佟屹說:“家父臨終前說,賣藥的人救了他的命,這份恩情不能忘。”
佟屹又說:“老夫人,這藥已經沒了。家父走之前那幾年,一直唸叨,說要是能再買到就好了。我這次來,一是代家父道謝,二是想問問老夫人,這藥還能不能買到?價錢好商量。”
韓老夫人不解:“難道你們上寧府祭祀先人,還能祭藥?”
佟屹咳嗽了兩聲:“不是,是我叔父也患上了和家父同樣的病症,故來求藥。”
韓老夫人搖了搖頭:“藥不能賣了。我兒子不讓。還是送他去看大夫吧。”
佟屹忙道:“我出雙倍價錢。”
韓老夫人搖頭。
“我只要幾顆就行。”
韓老夫人搖頭。她看了佟屹一眼,見對方臉上露出失望之色,說了一句:“符倒是可以。你要不要?”
佟屹愣了一下:“符?”
“平安符,寧神符,鎮宅符,靜音符,都有。”韓老夫人說著,從袖子裡摸出幾張黃紙,在桌上攤開。“這寧神符,貼在床頭,睡得安穩。這平安符,戴在身上,保出入平安。”她拿起那張寧神符,遞到佟屹面前,“你看這紋路,這筆觸,不是市面上那些粗製濫造的東西。”
佟屹接過去,看了看,眼中疑惑一晃而過,符還能因地不同,樣式不同?
他看了看韓老夫人一臉認真的表情,點了點頭:“要。老夫人畫的符,自然是要的。”
韓老夫人把幾張寧神符疊好,遞給他。“送你的。不要錢。”
佟屹連忙擺手:“這怎麼行?老夫人十幾年前救了我父親,今日又送我符,我怎麼能白拿?”他從袖子裡摸出一錠金子,放在桌上。“老夫人,這是晚輩的一點心意,請您務必收下。”

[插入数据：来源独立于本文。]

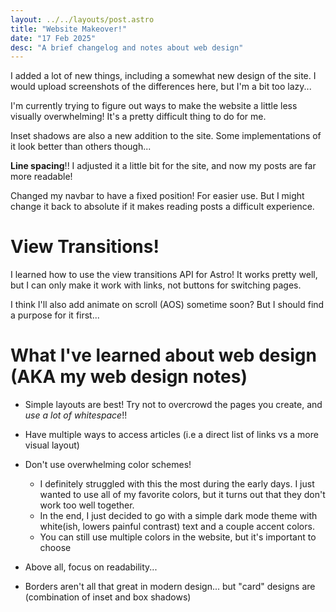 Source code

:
 ```yaml
---
layout: ../../layouts/post.astro
title: "Website Makeover!"
date: "17 Feb 2025"
desc: "A brief changelog and notes about web design"
---
```


I added a lot of new things, including a somewhat new design of the site. I would upload screenshots of the differences here, but I'm a bit too lazy...

I'm currently trying to figure out ways to make the website a little less visually overwhelming! It's a pretty difficult thing to do for me. 

Inset shadows are also a new addition to the site. Some implementations of it look better than others though...

**Line spacing**!! I adjusted it a little bit for the site, and now my posts are far more readable! 

Changed my navbar to have a fixed position! For easier use. But I might change it back to absolute if it makes reading posts a difficult experience.


# View Transitions!
I learned how to use the view transitions API for Astro! It works pretty well, but I can only make it work with links, not buttons for switching pages. 

I think I'll also add animate on scroll (AOS) sometime soon? But I should find a purpose for it first...

# What I've learned about web design (AKA my web design notes)

- Simple layouts are best! Try not to overcrowd the pages you create, and *use a lot of whitespace*!!

- Have multiple ways to access articles (i.e a direct list of links vs a more visual layout)

- Don't use overwhelming color schemes!
    - I definitely struggled with this the most during the early days. I just wanted to use all of my favorite colors, but it turns out that they don't work too well together.
    - In the end, I just decided to go with a simple dark mode theme with white(ish, lowers painful contrast) text and a couple accent colors. 
    - You can still use multiple colors in the website, but it's important to choose

- Above all, focus on readability...

- Borders aren't all that great in modern design... but "card" designs are (combination of inset and box shadows)
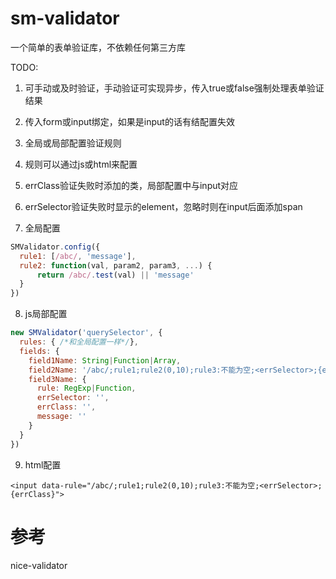 # sm-validator
一个简单的表单验证库，不依赖任何第三方库

TODO:

1. 可手动或及时验证，手动验证可实现异步，传入true或false强制处理表单验证结果

2. 传入form或input绑定，如果是input的话有结配置失效

3. 全局或局部配置验证规则

4. 规则可以通过js或html来配置

5. errClass验证失败时添加的类，局部配置中与input对应

6. errSelector验证失败时显示的element，忽略时则在input后面添加span

7. 全局配置
``` javascript
SMValidator.config({
  rule1: [/abc/, 'message'],
  rule2: function(val, param2, param3, ...) {
      return /abc/.test(val) || 'message'
  }
})
```

8. js局部配置
``` javascript
new SMValidator('querySelector', {
  rules: { /*和全局配置一样*/},
  fields: {
    field1Name: String|Function|Array,
    field2Name: '/abc/;rule1;rule2(0,10);rule3:不能为空;<errSelector>;{errClass}', //String格式的规则
    field3Name: {
      rule: RegExp|Function,
      errSelector: '',
      errClass: '',
      message: ''
    }
  }
})
```

9. html配置
```
<input data-rule="/abc/;rule1;rule2(0,10);rule3:不能为空;<errSelector>;{errClass}">
```

# 参考
nice-validator
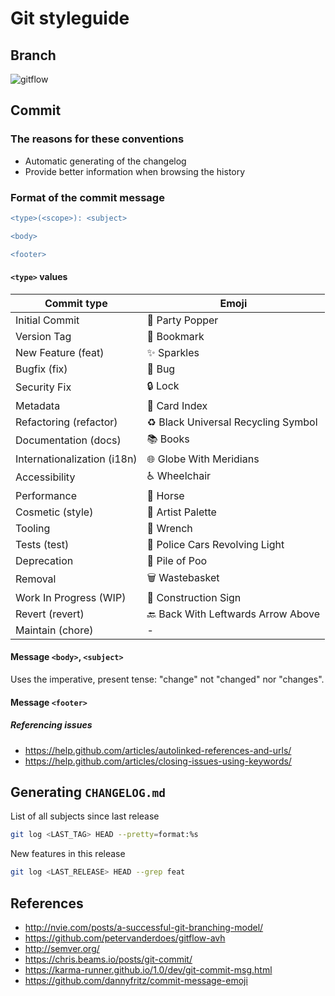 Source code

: # Git styleguide

## Branch

![gitflow](http://nvie.com/img/git-model@2x.png)

## Commit

### The reasons for these conventions

- Automatic generating of the changelog
- Provide better information when browsing the history

### Format of the commit message

```diff
<type>(<scope>): <subject>

<body>

<footer>
```

#### `<type>` values

| Commit type                 | Emoji                                        |
| --------------------------- | -------------------------------------------- |
| Initial Commit              | :tada: Party Popper                          |
| Version Tag                 | :bookmark: Bookmark                          |
| New Feature (feat)          | :sparkles: Sparkles                          |
| Bugfix (fix)                | :bug: Bug                                    |
| Security Fix                | :lock: Lock                                  |
| Metadata                    | :card_index: Card Index                      |
| Refactoring (refactor)      | :recycle: Black Universal Recycling Symbol   |
| Documentation (docs)        | :books: Books                                |
| Internationalization (i18n) | :globe_with_meridians: Globe With Meridians  |
| Accessibility               | :wheelchair: Wheelchair                      |
| Performance                 | :racehorse: Horse                            |
| Cosmetic (style)            | :art: Artist Palette                         |
| Tooling                     | :wrench: Wrench                              |
| Tests (test)                | :rotating_light: Police Cars Revolving Light |
| Deprecation                 | :hankey: Pile of Poo                         |
| Removal                     | :wastebasket: Wastebasket                    |
| Work In Progress (WIP)      | :construction:  Construction Sign            |
| Revert (revert)             | :back: Back With Leftwards Arrow Above       |
| Maintain (chore)            | -                                            |

#### Message `<body>`, `<subject>`

Uses the imperative, present tense: "change" not "changed" nor "changes".

#### Message `<footer>`

##### Referencing issues

- https://help.github.com/articles/autolinked-references-and-urls/
- https://help.github.com/articles/closing-issues-using-keywords/

## Generating `CHANGELOG.md`

List of all subjects since last release

```bash
git log <LAST_TAG> HEAD --pretty=format:%s
```

New features in this release

```bash
git log <LAST_RELEASE> HEAD --grep feat
```

## References

- http://nvie.com/posts/a-successful-git-branching-model/
- https://github.com/petervanderdoes/gitflow-avh
- http://semver.org/
- https://chris.beams.io/posts/git-commit/
- https://karma-runner.github.io/1.0/dev/git-commit-msg.html
- https://github.com/dannyfritz/commit-message-emoji

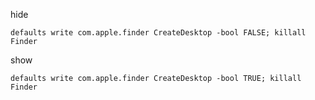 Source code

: hide
```
defaults write com.apple.finder CreateDesktop -bool FALSE; killall Finder
```

show
```
defaults write com.apple.finder CreateDesktop -bool TRUE; killall Finder
``` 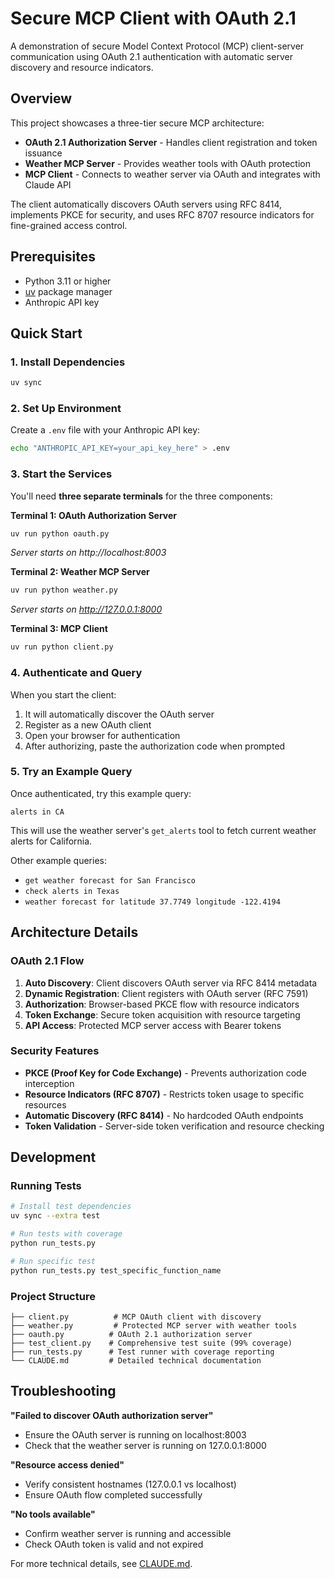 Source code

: # Secure MCP Client with OAuth 2.1

A demonstration of secure Model Context Protocol (MCP) client-server communication using OAuth 2.1 authentication with automatic server discovery and resource indicators.

## Overview

This project showcases a three-tier secure MCP architecture:

- **OAuth 2.1 Authorization Server** - Handles client registration and token issuance
- **Weather MCP Server** - Provides weather tools with OAuth protection
- **MCP Client** - Connects to weather server via OAuth and integrates with Claude API

The client automatically discovers OAuth servers using RFC 8414, implements PKCE for security, and uses RFC 8707 resource indicators for fine-grained access control.

## Prerequisites

- Python 3.11 or higher
- [uv](https://docs.astral.sh/uv/) package manager
- Anthropic API key

## Quick Start

### 1. Install Dependencies

```bash
uv sync
```

### 2. Set Up Environment

Create a `.env` file with your Anthropic API key:

```bash
echo "ANTHROPIC_API_KEY=your_api_key_here" > .env
```

### 3. Start the Services

You'll need **three separate terminals** for the three components:

**Terminal 1: OAuth Authorization Server**

```bash
uv run python oauth.py
```

*Server starts on http://localhost:8003*

**Terminal 2: Weather MCP Server**

```bash
uv run python weather.py
```

*Server starts on http://127.0.0.1:8000*

**Terminal 3: MCP Client**

```bash
uv run python client.py
```

### 4. Authenticate and Query

When you start the client:

1. It will automatically discover the OAuth server
1. Register as a new OAuth client
1. Open your browser for authentication
1. After authorizing, paste the authorization code when prompted

### 5. Try an Example Query

Once authenticated, try this example query:

```
alerts in CA
```

This will use the weather server's `get_alerts` tool to fetch current weather alerts for California.

Other example queries:

- `get weather forecast for San Francisco`
- `check alerts in Texas`
- `weather forecast for latitude 37.7749 longitude -122.4194`

## Architecture Details

### OAuth 2.1 Flow

1. **Auto Discovery**: Client discovers OAuth server via RFC 8414 metadata
1. **Dynamic Registration**: Client registers with OAuth server (RFC 7591)
1. **Authorization**: Browser-based PKCE flow with resource indicators
1. **Token Exchange**: Secure token acquisition with resource targeting
1. **API Access**: Protected MCP server access with Bearer tokens

### Security Features

- **PKCE (Proof Key for Code Exchange)** - Prevents authorization code interception
- **Resource Indicators (RFC 8707)** - Restricts token usage to specific resources
- **Automatic Discovery (RFC 8414)** - No hardcoded OAuth endpoints
- **Token Validation** - Server-side token verification and resource checking

## Development

### Running Tests

```bash
# Install test dependencies
uv sync --extra test

# Run tests with coverage
python run_tests.py

# Run specific test
python run_tests.py test_specific_function_name
```

### Project Structure

```
├── client.py          # MCP OAuth client with discovery
├── weather.py         # Protected MCP server with weather tools  
├── oauth.py          # OAuth 2.1 authorization server
├── test_client.py    # Comprehensive test suite (99% coverage)
├── run_tests.py      # Test runner with coverage reporting
└── CLAUDE.md         # Detailed technical documentation
```

## Troubleshooting

**"Failed to discover OAuth authorization server"**

- Ensure the OAuth server is running on localhost:8003
- Check that the weather server is running on 127.0.0.1:8000

**"Resource access denied"**

- Verify consistent hostnames (127.0.0.1 vs localhost)
- Ensure OAuth flow completed successfully

**"No tools available"**

- Confirm weather server is running and accessible
- Check OAuth token is valid and not expired

For more technical details, see [CLAUDE.md](CLAUDE.md).
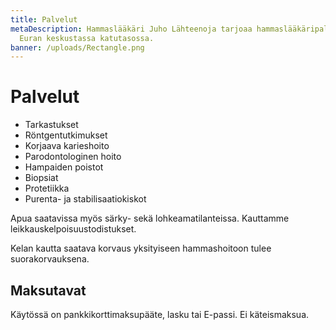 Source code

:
 ```yaml
---
title: Palvelut
metaDescription: Hammaslääkäri Juho Lähteenoja tarjoaa hammaslääkäripalveluita
  Euran keskustassa katutasossa.
banner: /uploads/Rectangle.png
---
```

# Palvelut

* Tarkastukset
* Röntgentutkimukset
* Korjaava karieshoito
* Parodontologinen hoito
* Hampaiden poistot
* Biopsiat
* Protetiikka
* Purenta- ja stabilisaatiokiskot

Apua saatavissa myös särky- sekä lohkeamatilanteissa. Kauttamme leikkauskelpoisuustodistukset.

Kelan kautta saatava korvaus yksityiseen hammashoitoon tulee suorakorvauksena.

## Maksutavat

Käytössä on pankkikorttimaksupääte, lasku tai E-passi.
Ei käteismaksua. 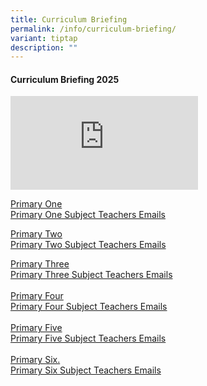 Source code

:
 ```yaml
---
title: Curriculum Briefing
permalink: /info/curriculum-briefing/
variant: tiptap
description: ""
---
```

<h4>Curriculum Briefing 2025</h4>
<p></p>
<div class="iframe-wrapper">
<iframe allowfullscreen="true" frameborder="0" src="https://www.youtube.com/embed/5AjkKiaeqKM?si=foucN8px7rVQZ3Qh"></iframe>
</div>
<p></p>
<p><a href="https://drive.google.com/file/d/1w8TUBmsRlMe-1bng-mLjsJNZpXZn2Qnu/view?usp=drive_link" rel="noopener nofollow" target="_blank">Primary One</a>
<br><a href="https://drive.google.com/file/d/1QNafIsG9oLNM8JR8qTEQHeWF7rD9_nYc/view?usp=drive_link" rel="noopener nofollow" target="_blank">Primary One Subject Teachers Emails</a>
</p>
<p><a href="https://drive.google.com/file/d/1sRPHMeT6QZ7q8v8cGAzUcFzQi2vxNulv/view?usp=drive_link" rel="noopener nofollow" target="_blank">Primary Two</a>
<br><a href="https://drive.google.com/file/d/1X_yzUHhQhxru1ctLI5RYQRTfCF9oNfWH/view?usp=drive_link" rel="noopener nofollow" target="_blank">Primary Two Subject Teachers Emails</a>
<br>
</p>
<p><a href="https://drive.google.com/file/d/1TLfEJk5tMcg99rsVOD3wQbGIB6KWxKyp/view?usp=drive_link" rel="noopener nofollow" target="_blank">Primary Three</a>
<br><a href="https://drive.google.com/file/d/1r4ADOHdNN7_EcG5mCp-jtL-y16YTUg-P/view?usp=drive_link" rel="noopener nofollow" target="_blank">Primary Three Subject Teachers Emails</a>
<br>
<br><a href="https://drive.google.com/file/d/1-fO01mTLgv1h9HGQg4efViNSFQGTLlj0/view?usp=drive_link" rel="noopener nofollow" target="_blank">Primary Four</a>
<br><a href="https://drive.google.com/file/d/1msjlWWRmLw4bjYsdxOzpFHkRoS51gYmR/view?usp=drive_link" rel="noopener nofollow" target="_blank">Primary Four Subject Teachers Emails</a>
<br>
<br><a href="https://drive.google.com/file/d/1gR5Oa0X7MRDaFU2W6vDLK2QoRCXRV7XL/view?usp=drive_link" rel="noopener nofollow" target="_blank">Primary Five</a>
<br><a href="https://drive.google.com/file/d/1bYegJHoFWOsn6ogeyBs9uWcA0cLdzWe1/view?usp=sharing" rel="noopener nofollow" target="_blank">Primary Five Subject Teachers Emails</a>
<br>
<br><a href="https://drive.google.com/file/d/10RP3RjvVbT0J76Mi9Xv-YvmkmyG2hqoH/view?usp=drive_link" rel="noopener nofollow" target="_blank">Primary Six.</a>
<br><a href="https://drive.google.com/file/d/1r1zyrDdWXFVWNo67iY7-Y0xSpa-1bAq0/view?usp=drive_link" rel="noopener nofollow" target="_blank">Primary Six Subject Teachers Emails</a>
</p>
<p>
<br>
</p> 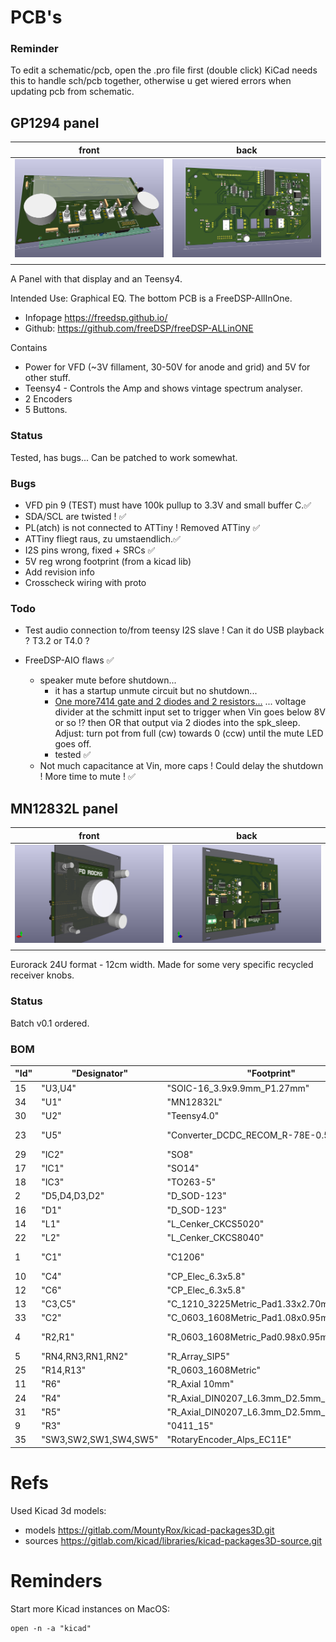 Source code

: # PCB's

### Reminder

To edit a schematic/pcb, open the .pro file first (double click) KiCad needs this to handle sch/pcb together, otherwise u get wiered errors when updating pcb from schematic.

## GP1294 panel

| front | back |
|---|---|
| ![image](GP1294-Teens4.png) | ![image](GP1294-Teens4-back.png) |
| | |

A Panel with that display and an Teensy4.

Intended Use: Graphical EQ. The bottom PCB is a FreeDSP-AllInOne.
 * Infopage https://freedsp.github.io/
 * Github: https://github.com/freeDSP/freeDSP-ALLinONE 

Contains
* Power for VFD (~3V fillament, 30-50V for anode and grid) and 5V for other stuff.
* Teensy4 - Controls the Amp and shows vintage spectrum analyser.
* 2 Encoders
* 5 Buttons.

### Status

Tested, has bugs... Can be patched to work somewhat.

### Bugs

* VFD pin 9 (TEST) must have 100k pullup to 3.3V and small buffer C.✅
* SDA/SCL are twisted ! ✅
* PL(atch) is not connected to ATTiny ! Removed ATTiny ✅
* ATTiny fliegt raus, zu umstaendlich.✅
* I2S pins wrong, fixed + SRCs ✅
* 5V reg wrong footprint (from a kicad lib)
* Add revision info
* Crosscheck wiring with proto

### Todo

* Test audio connection to/from teensy I2S slave ! Can it do USB playback ? T3.2 or T4.0 ?

* FreeDSP-AIO flaws ✅
  * speaker mute before shutdown...
    * it has a startup unmute circuit but no shutdown...
    * [One more7414 gate and 2 diodes and 2 resistors...](https://www.falstad.com/circuit/circuitjs.html?ctz=CQAgjCAMB0l3BWEAmM0EE4DMGAcB2ZLMSANjABYxkQFTbbJaBTAWjDACgA3EV-XBXCkmrQbmFMmEElOgQpUdJwBKfcZPUZ6YEVHAppNavpgJOAB3W6UyIWJvJcErKc5hcr1lgTH89VmRCcH9TdHBoUnosaCxXJEh3Tz4fGm0+ILT6OSQ0KJAYuIZEjy9UkAo4DODKxTMI-ML4qE4Adz4wUJt2ExtE9sC7YQ6u7M4AcxH6XFFO+nSpTgBjKeH2UJn9ZDYJCmgMbREOHAO8SgTYSC4AJ1XWCgl1nWzweDg21bn1aVDE26eQgEvnZFLJ4MtViDVlhIEImNsxBV9rgMP4sKQMHRILhkNglHAuJMATD7F8sMg6h9BkIoQCof1IZUOiZ6VSvl9AsEvgzqWtyn0qfyAuUFpZqjRauKKqQhK5FlYehKqorpbK3ANMiB0pzjE4WhquXrvL5wHqefyjfzflTkENaeVWQMHUzjUrFhT8B16JKmHFvSAALYAVwALsxOB6pRyKRJKEIhABBAMWVgAegAogA5COQT0OZ6iZxMB4VEAANQAlgA7AAU1ECFDLAEoc3nCPCXaQhhwJYGAIYWAA6AGdh0GLBYADYATxHZZHIYA9iOEGWqbhHEN85o-nx2ygXfuSfoZu8iUfYXuKQVr4sBvvaaQ6Af5Xwn-RH8-j3KWqU+AhQlpCh0npJRckiaJYmaHkH2xK8O1fe4QJdYDvSqH8eVtWVL2JS9MLtYJeVZP97nJPgS1dciJByBpIKKBIxRVWkewKS8MMFE17keDkSx5CgyKAsiuP1O5qG40JhMSAATKVJXYDA3RQEApOYAAzPsg0nENOBknUKm1MAFP0j9lLUjStLZEw5MMxSeRsiplXs1CRNIiVtX4mhWQVGUqLfWUaHYgYfOEgFJNbUSjQo3RixAAAFRdWmYa4AHkq3CyiQuPVh0iEAArINhxDEc+xHAALZhJwsJKF2XYdxmYIrh1XdKAI-F1fFjUIhArAMA2YKSKz7MMRwsBLquHKSEqrEcVLDJYQwrRc0sjeS3ICTYEAoeMQGSlQR0XVSRrG65JtaabhwAHyOxLrnHdKeMeTZsv9YdJwS67xvHGaGuYebFrS-53xff9AKZaRwQGZzBM8sH3C7L0HNmb1NhoFT1M0kNWEnfqDAUfFCQRh4keMtx-hsayrKqJgEHeSGyOcvTnJg68WP4QRwBMGD2dZgQhGi398HsfcedIWMjIgGn4HxDAqDeOX4BoFRmGHCtCr7KslnDe9Rc0Nm+b0RJF0MG99AADw3K4aAuPGkCQCRUH0JBWE22gbelJTwdoALqIYQIsE4I2KACmgmHNkgWTkGRSwSAoY4ge4JR-J36dcOVYAYoA) ... voltage divider at the schmitt input set to trigger when Vin goes below 8V or so !? then OR that output via 2 diodes into the spk_sleep. Adjust: turn pot from full (cw) towards 0 (ccw) until the mute LED goes off.
    * tested ✅
  * Not much capacitance at Vin, more caps ! Could delay the shutdown ! More time to mute ! ✅

## MN12832L panel

| front | back |
|---|---|
| ![lfdhjlfd](./MN12932L-Teensy4.png) | ![lfdhjlfd](./MN12932L-Teensy4-back.png) |
| | |

Eurorack 24U format - 12cm width. Made for some very specific recycled receiver knobs.

### Status

Batch v0.1 ordered.

### BOM

| "Id" | "Designator" | "Footprint" | "Quantity" | "Designation" |
| --- | --- | --- | --- | --- |
| 15 | "U3,U4" | "SOIC-16_3.9x9.9mm_P1.27mm" | 2 | "74HC165" |  |  | 
| 34 | "U1" | "MN12832L" | 1 | "~" |  |  | 
| 30 | "U2" | "Teensy4.0" | 1 | "~" |  |  | 
| 23 | "U5" | "Converter_DCDC_RECOM_R-78E-0.5_THT" | 1 | "R-78B5.0-2.0" |  |  | 
| 29 | "IC2" | "SO8" | 1 | "ZXBM5210" |  |  | 
| 17 | "IC1" | "SO14" | 1 | "74132D" |  |  | 
| 18 | "IC3" | "TO263-5" | 1 | "XL6009" |  |  | 
|  2 | "D5,D4,D3,D2" | "D_SOD-123" | 4 | "1N4448W" |  |  | 
| 16 | "D1" | "D_SOD-123" | 1 | "1N5818" |  |  | 
| 14 | "L1" | "L_Cenker_CKCS5020" | 1 | "SM-NE45" |  |  | 
| 22 | "L2" | "L_Cenker_CKCS8040" | 1 | "22uH" |  |  | 
|  1 | "C1" | "C1206" | 1 | "4.7n" (FF-Freq) |  |  | 
| 10 | "C4" | "CP_Elec_6.3x5.8" | 1 | "47u/35v" |  |  | 
| 12 | "C6" | "CP_Elec_6.3x5.8" | 1 | "4.7u/100v" |  |  | 
| 13 | "C3,C5" | "C_1210_3225Metric_Pad1.33x2.70mm" | 2 | "1u/100v" |  |  | 
| 33 | "C2" | "C_0603_1608Metric_Pad1.08x0.95mm" | 1 | "1u" |  |  | 
|  4 | "R2,R1" | "R_0603_1608Metric_Pad0.98x0.95mm" | 2 | "2.7k" (R2-FF-Freq) |  |  | 
|  5 | "RN4,RN3,RN1,RN2" | "R_Array_SIP5" | 4 | "R_Network04" |  |  | 
| 25 | "R14,R13" | "R_0603_1608Metric" | 2 | "2.2k" |  |  | 
| 11 | "R6" | "R_Axial 10mm" | 1 | "91k" |  |  | 
| 24 | "R4" | "R_Axial_DIN0207_L6.3mm_D2.5mm_P10.16mm" | 1 | "91k" VoltReg |  |  | 
| 31 | "R5" | "R_Axial_DIN0207_L6.3mm_D2.5mm_P10.16mm" | 1 | "2k" | |  | 
|  9 | "R3" | "0411_15" | 1 | "22" 5W |  |  | 
| 35 | "SW3,SW2,SW1,SW4,SW5" | "RotaryEncoder_Alps_EC11E" | 5 |  |  |  | 


# Refs

Used Kicad 3d models:
 * models https://gitlab.com/MountyRox/kicad-packages3D.git 
 * sources https://gitlab.com/kicad/libraries/kicad-packages3D-source.git

# Reminders

Start more Kicad instances on MacOS:
```
open -n -a "kicad"
``` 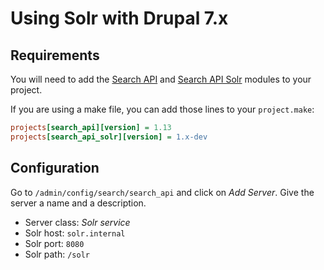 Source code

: # Using Solr with Drupal 7.x

## Requirements

You will need to add the [Search
API](https://www.drupal.org/project/search_api) and [Search API
Solr](https://www.drupal.org/project/search_api_solr) modules to your
project.

If you are using a make file, you can add those lines to your
`project.make`:

```ini
projects[search_api][version] = 1.13
projects[search_api_solr][version] = 1.x-dev
```

## Configuration

Go to `/admin/config/search/search_api` and click on *Add Server*. Give
the server a name and a description.

-   Server class: *Solr service*
-   Solr host: `solr.internal`
-   Solr port: `8080`
-   Solr path: `/solr`

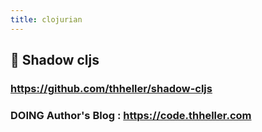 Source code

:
 ```yaml
---
title: clojurian
---
```


## 🐼 Shadow cljs
### https://github.com/thheller/shadow-cljs
### DOING Author's Blog : https://code.thheller.com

韓老夫人本想嚴詞拒絕,可見對方竟然拿出一錠金子,她眼睛亮了一下,嘴上說著“這怎麼好意思”,手已經把金子拿起來掂了掂。
嘿,還挺沉。
她把金子收進袖子裡,笑眯眯地說:“佟公子客氣了。回去給你爹多燒幾炷香,他惦記了我十幾年,我也該謝謝他。”
佟屹拱手告辭,帶著隨從匆匆離去,連茶都沒喝一口。
韓老夫人站在院門口,看著他們的背影消失在巷口,低頭從袖子裡摸出那錠金子,對著陽光照了照。金燦燦的,晃眼睛。
她活了這麼多年,還是頭一回摸到金子。
銀票摸過,銀子摸過,銅板摸過,但金子沒有。銀票輕飄飄的,銀子涼颼颼的,銅板叮叮噹噹的,都沒有金子實在。
金子壓在掌心裡,沉甸甸的,踏實。